Instead of painstakingly grabbing the absolute best matches for your query to then rank those with infinite precision, one time saving strategy has search engines go for "close enough".
Given all the time, money and resources in the world, here's what we'd normally do.
Word by word you go through a search. You look in your documents and see which has word one…. word two… word three…. You get the picture.
You give some plus points for every time a searched word appears in a document. How many points? Depends on the TFxIDF score for that specific word.
You add up the scoring into a sum, measured by relevance again. Do the same for the query itself (treating it like a very short document basically). In short: you're calculating their vector space scores.
Measure the mathematical similarity between document 1 and the query, document 2 and the query, document 3 and… Yup.
And then you can't just slap all those on the screen.

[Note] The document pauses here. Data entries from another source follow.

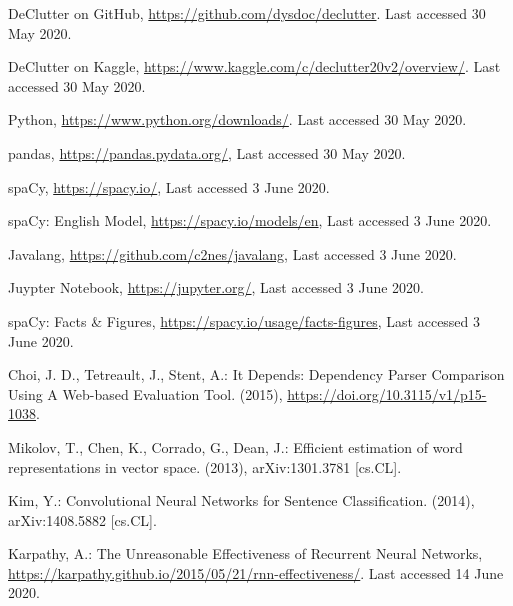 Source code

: \documentclass[runningheads]{llncs}
\begin{document}
%
%
\newpage
\begin{thebibliography}{8}
DeClutter on GitHub, \url{https://github.com/dysdoc/declutter}. Last accessed 30 May 2020.

DeClutter on Kaggle, \url{https://www.kaggle.com/c/declutter20v2/overview/}. Last accessed 30 May 2020.

Python, \url{https://www.python.org/downloads/}. Last accessed 30 May 2020.

pandas, \url{https://pandas.pydata.org/}, Last accessed 30 May 2020.

spaCy, \url{https://spacy.io/}, Last accessed 3 June 2020.

spaCy: English Model, \url{https://spacy.io/models/en}, Last accessed 3 June 2020.

Javalang, \url{https://github.com/c2nes/javalang}, Last accessed 3 June 2020.

Juypter Notebook, \url{https://jupyter.org/}, Last accessed 3 June 2020.

spaCy: Facts \& Figures, \url{https://spacy.io/usage/facts-figures}, Last accessed 3 June 2020.

Choi, J. D., Tetreault, J., Stent, A.: It Depends: Dependency Parser Comparison Using A Web-based Evaluation Tool. (2015), \url{https://doi.org/10.3115/v1/p15-1038}.

Mikolov, T., Chen, K., Corrado, G., Dean, J.: Efficient estimation of word representations in vector space. (2013), arXiv:1301.3781 [cs.CL].

Kim, Y.: Convolutional Neural Networks for Sentence Classification. (2014), arXiv:1408.5882 [cs.CL].

Karpathy, A.: The Unreasonable Effectiveness of Recurrent Neural Networks, \url{https://karpathy.github.io/2015/05/21/rnn-effectiveness/}. Last accessed 14 June 2020.

\end{thebibliography}
\end{document}
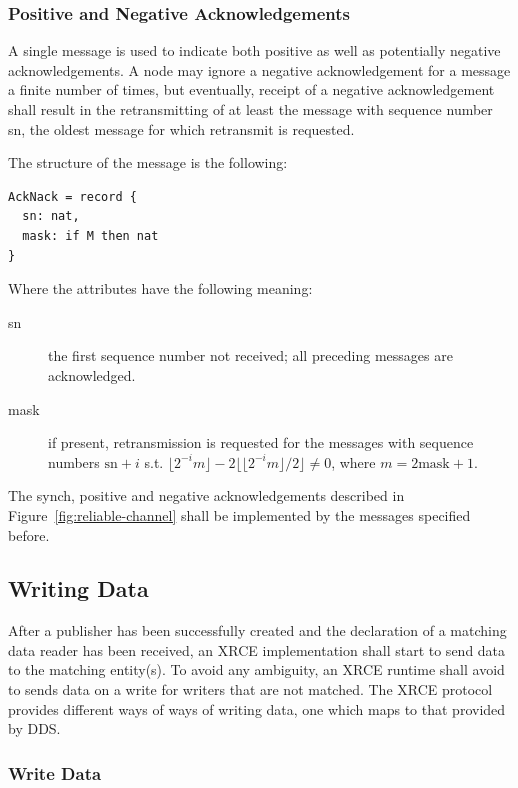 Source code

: \documentclass[a4paper,oneside,article]{memoir}
\begin{document}
\subsubsection{Positive and Negative Acknowledgements}

A single message is used to indicate both positive as well as potentially negative acknowledgements.
A node may ignore a negative acknowledgement for a message a finite number of times, but eventually,
receipt of a negative acknowledgement shall result in the retransmitting of at least the message
with sequence number sn, the oldest message for which retransmit is requested.

The structure of the message is the following:
\begin{verbatim}
AckNack = record {
  sn: nat,
  mask: if M then nat
}
\end{verbatim}
Where the attributes have the following meaning:
\begin{description}
\item[sn] the first sequence number not received; all preceding messages are acknowledged.
\item[mask] if present, retransmission is requested for the messages
  with sequence numbers $\mathrm{sn}+i$ s.t.
  $\lfloor 2^{-i} m \rfloor - 2 \big\lfloor \lfloor 2^{-i} m \rfloor /
  2 \big\rfloor \neq 0$, where $m = 2 \mathrm{mask} + 1$.
\end{description}

The synch, positive and negative acknowledgements described in Figure~\ref{fig:reliable-channel}
shall be implemented by the messages specified before.

\subsection{Writing Data}

After a publisher has been successfully created and the declaration of a matching data reader has
been received, an XRCE implementation shall start to send data to the matching entity(s).  To avoid
any ambiguity, an XRCE runtime shall avoid to sends data on a write for writers that are not
matched.  The XRCE protocol provides different ways of ways of writing data, one which maps to that
provided by DDS\@.

\subsubsection{Write Data}
\end{document}
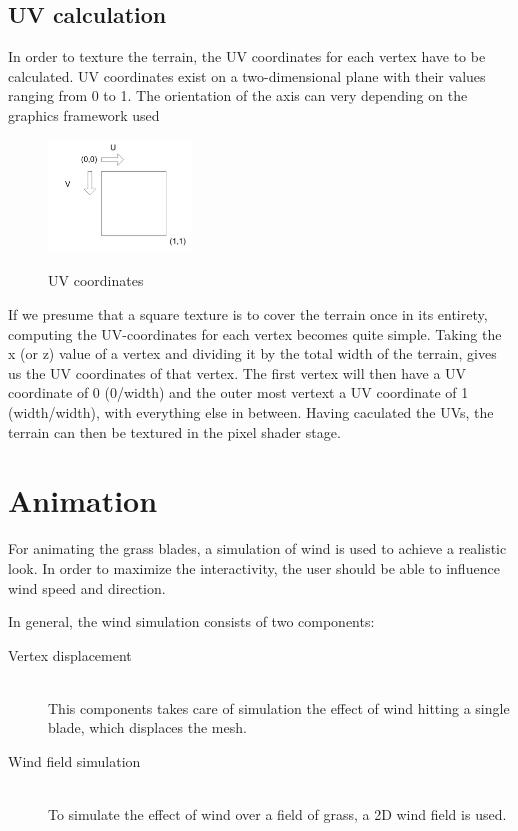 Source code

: \documentclass[conference]{acmsiggraph}
\begin{document}
\subsection{UV calculation}
In order to texture the terrain, the UV coordinates for each vertex have to be calculated. UV coordinates exist on a two-dimensional plane with their values ranging from 0 to 1. The orientation of the axis can very depending on the graphics framework used

 \begin{figure}[ht]
   \centering
   \includegraphics[width=1.5in]{images/terrain_uv}
   \caption{UV coordinates} \cite{TerrainUVs}
 \end{figure}

If we presume that a square texture is to cover the terrain once in its entirety, computing the UV-coordinates for each vertex becomes quite simple. Taking the x (or z) value of a vertex and dividing it by the total width of the terrain, gives us the UV coordinates of that vertex. The first vertex will then have a UV coordinate of 0 (0/width) and the outer most vertext a UV coordinate of 1 (width/width), with everything else in between. Having caculated the UVs, the terrain can then be textured in the pixel shader stage.

\section{Animation}
For animating the grass blades, a simulation of wind is used to achieve a realistic look. In order to maximize the interactivity, the user should be able to influence wind speed and direction. 

In general, the wind simulation consists of two components:

\begin{description}
  \item[Vertex displacement] \hfill \\
  This components takes care of simulation the effect of wind hitting a single blade, which displaces the mesh.
  \item[Wind field simulation] \hfill \\
  To simulate the effect of wind over a field of grass, a 2D wind field is used.
\end{description}
\end{document}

You have to tailor to the searcher's need and pick and sort the top scoring documents!
Now you could sort all your scored documents at once or just go for the top number of documents needed; say the first or next 10 because the searchers has that set as maximum results per page.
Instead of doing this HUGE sorting routine you throw all values together in a big black hat (mathematicians call this a "heap"), come up with the top 10 documents or so and only then sort them.
What struck me as funny is that this high precision, high-cost way of doing things doesn't necessarily mean you get the most bang for you buck, the best quality results for your searcher's patience.
No, the mathematical similarity between our search and those documents is something we perceive as relevant.
That's a low payback to work for when the cost is so high; comparing a huge number of documents, calculating mathematical similarities…. grabbing the top of the heap…
The perception of relevance is something a search engine can use though by going for "good enough".
The Inexact Sort Of Top 10-ish Documents You Might Want
Instead of calculating the top 10 with high precision, why not grab a bundle of documents that will most probably be in that top 10?
Just grab a bunch of documents that are in the race to be the answer to the searcher's query and take the top 10 of that bunch!
Even though this top 10 is not The Top 10 we would have found using our Painstaking Precision method, it will contain many documents that would have been in that top 10 or near it.
It's like having a bowl of M&M's and wanting to eat red ones. You could sort them out painstakingly and then go for the red ones… or you could grab in that area where you see most of the red ones seem to be.